Xanthelasma

Xanthelasma

Chris Schach

Author Bio -

 Key Points
* Condition results in soft, flat, velvety yellow lesions on the upper or lower eyelids.
* Most frequent cause is poor lipid metabolism, usually as a result of genetic defect or underlying disorder such as diabetes mellitus, hypothyroidism, or nephrotic syndrome.
* Most common type of xanthoma.
* May be related to hyperlipidaemia.

Xanthelasma, occasionally referred to as Xanthelasma palpebrum, is the most common type of xanthoma. It results in soft, flat, velvety yellow lesions that often appear symmetrically on the upper or lower eyelids. These lesions are frequently caused by the accumulation of fat in macrophage immune cells in the skin, and more rarely, in the layer of fat under the skin. This is often the result of a disturbance in lipid metabolism, usually as a result of some genetic defect or underlying systemic disorder, such as diabetes mellitus, hypothyroidism, or nephrotic syndrome. These diseases can cause elevated levels of lipids and lipoproteins, which manifest as xanthomas. The lesions start off as a small bump and gradually grow larger over several months. The lesions may also be the result of hyperlipidaemia.

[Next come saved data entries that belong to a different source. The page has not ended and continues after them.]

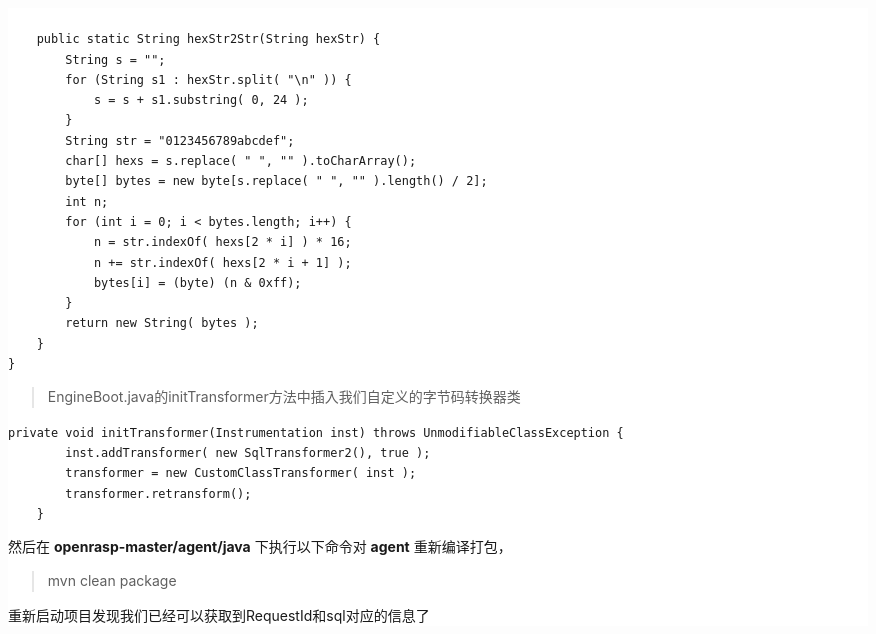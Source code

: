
 ```

    public static String hexStr2Str(String hexStr) {
        String s = "";
        for (String s1 : hexStr.split( "\n" )) {
            s = s + s1.substring( 0, 24 );
        }
        String str = "0123456789abcdef";
        char[] hexs = s.replace( " ", "" ).toCharArray();
        byte[] bytes = new byte[s.replace( " ", "" ).length() / 2];
        int n;
        for (int i = 0; i < bytes.length; i++) {
            n = str.indexOf( hexs[2 * i] ) * 16;
            n += str.indexOf( hexs[2 * i + 1] );
            bytes[i] = (byte) (n & 0xff);
        }
        return new String( bytes );
    }
}

```

> EngineBoot.java的initTransformer方法中插入我们自定义的字节码转换器类

```
private void initTransformer(Instrumentation inst) throws UnmodifiableClassException {
        inst.addTransformer( new SqlTransformer2(), true );
        transformer = new CustomClassTransformer( inst );
        transformer.retransform();
    }
```

然后在 **openrasp-master/agent/java** 下执行以下命令对 **agent** 重新编译打包，

> mvn clean package

重新启动项目发现我们已经可以获取到RequestId和sql对应的信息了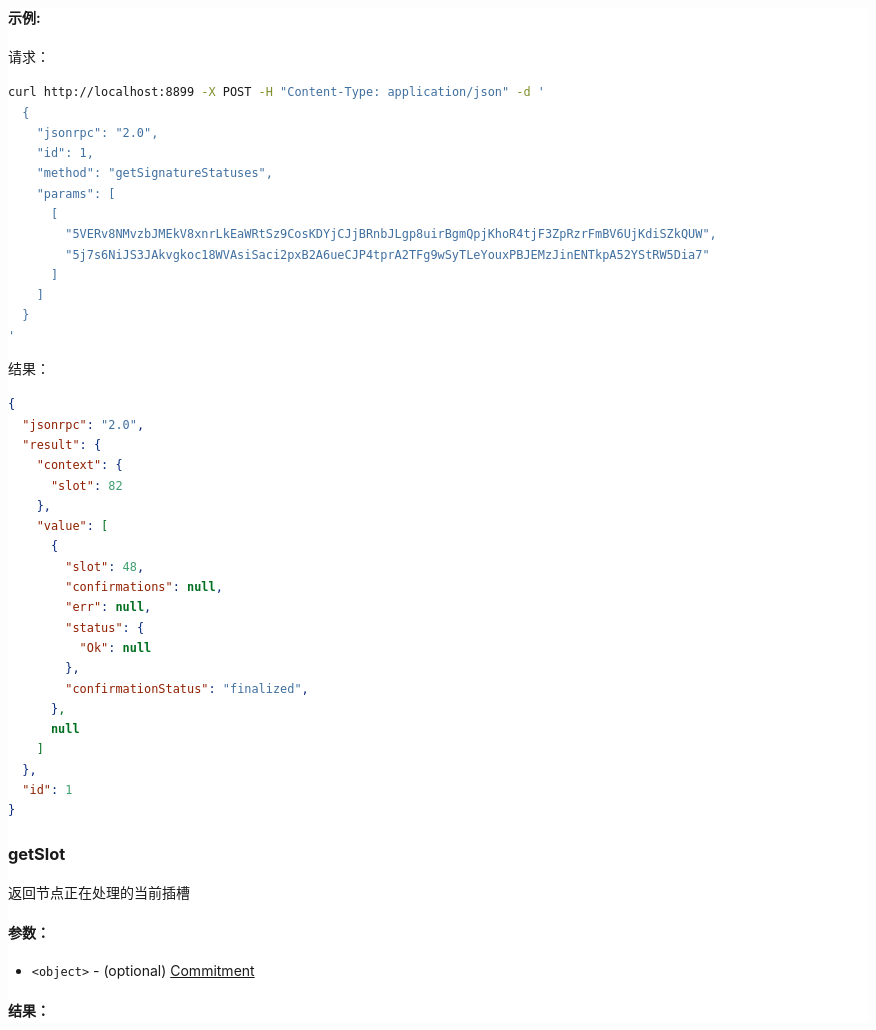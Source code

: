 #### 示例:
请求：
```bash
curl http://localhost:8899 -X POST -H "Content-Type: application/json" -d '
  {
    "jsonrpc": "2.0",
    "id": 1,
    "method": "getSignatureStatuses",
    "params": [
      [
        "5VERv8NMvzbJMEkV8xnrLkEaWRtSz9CosKDYjCJjBRnbJLgp8uirBgmQpjKhoR4tjF3ZpRzrFmBV6UjKdiSZkQUW",
        "5j7s6NiJS3JAkvgkoc18WVAsiSaci2pxB2A6ueCJP4tprA2TFg9wSyTLeYouxPBJEMzJinENTkpA52YStRW5Dia7"
      ]
    ]
  }
'
```

结果：
```json
{
  "jsonrpc": "2.0",
  "result": {
    "context": {
      "slot": 82
    },
    "value": [
      {
        "slot": 48,
        "confirmations": null,
        "err": null,
        "status": {
          "Ok": null
        },
        "confirmationStatus": "finalized",
      },
      null
    ]
  },
  "id": 1
}
```

### getSlot

返回节点正在处理的当前插槽

#### 参数：

- `<object>` - (optional) [Commitment](jsonrpc-api.md#configuring-state-commitment)

#### 结果：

Differential Diagnosis (Other conditions with similar appearance)
Amyloidosis

    Diagnosis
    Key Points
    *blood and urine tests to determine cause of disturbed lipoprotein levels.
    *identify contributing factors and establish appropriate therapy.

    Blood and urine tests are necessary to determine the cause of disturbed lipoprotein levels. Since heart disease can be a risk due to elevated lipid levels, identifying contributing factors is important, so the patient can undergo appropriate therapy or lifestyle changes.

    Treatment
    * the main aim is identifying and treating the lipid disorder.
    * treatment typically consists of dietary and lifestyle modifications, with or without medication.
    * surgery or other destructive procedures can be used in cases where lipid disorder treatment does not resolve the situation.

    The main aim of treatment for xanthomas, and thus xanthelasma, is identifying and treating the lipid disorder. Treatment of the lipid disorder reduces or resolves the Xanthomas in most cases. Treatment for hyperlipidaemia will assist in the reduction of risk of heart disease and pancreatitis. Dietary and lifestyle modifications with or without medication are used to treat lipid disorders.

    Surgery or additional procedures can be used to remove xanthomas that do not clear up as a result of tending to the lipid disorder. Treatments can include, but are not limited to, topical tricholoracetic acid, electrodesiccation, laser vaporisations, and excision.